**EXERCISE BRIEF:**
Note how many lines in these entries contain "html", and reply with that number alone.

### SOURCE INFORMATION

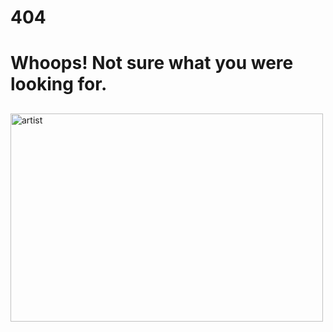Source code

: <h1>404</h1>
<h1>Whoops! Not sure what you were looking for.</h1>

<html>
<body>

<h2></h2>
<img src="file:///Volumes/My%20Passport%20for%20Mac/ADVANCED%20IMAGE%20MANIPULATION/404-page%20copy%203.html" alt="artist" width="500" height="333">

</body>
</html>
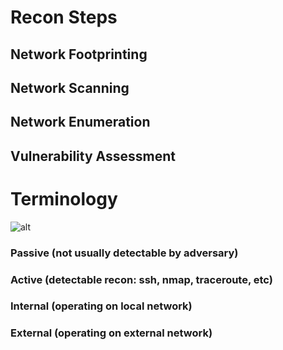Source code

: # Recon Steps

## Network Footprinting
## Network Scanning
## Network Enumeration
## Vulnerability Assessment

# Terminology
![alt](https://git.cybbh.space/net/public/raw/master/modules/networking/slides-v4/images/recon.png)
### Passive (not usually detectable by adversary)
### Active (detectable recon: ssh, nmap, traceroute, etc)
### Internal (operating on local network)
### External (operating on external network)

######

**COMPLETED EXERCISE:**
3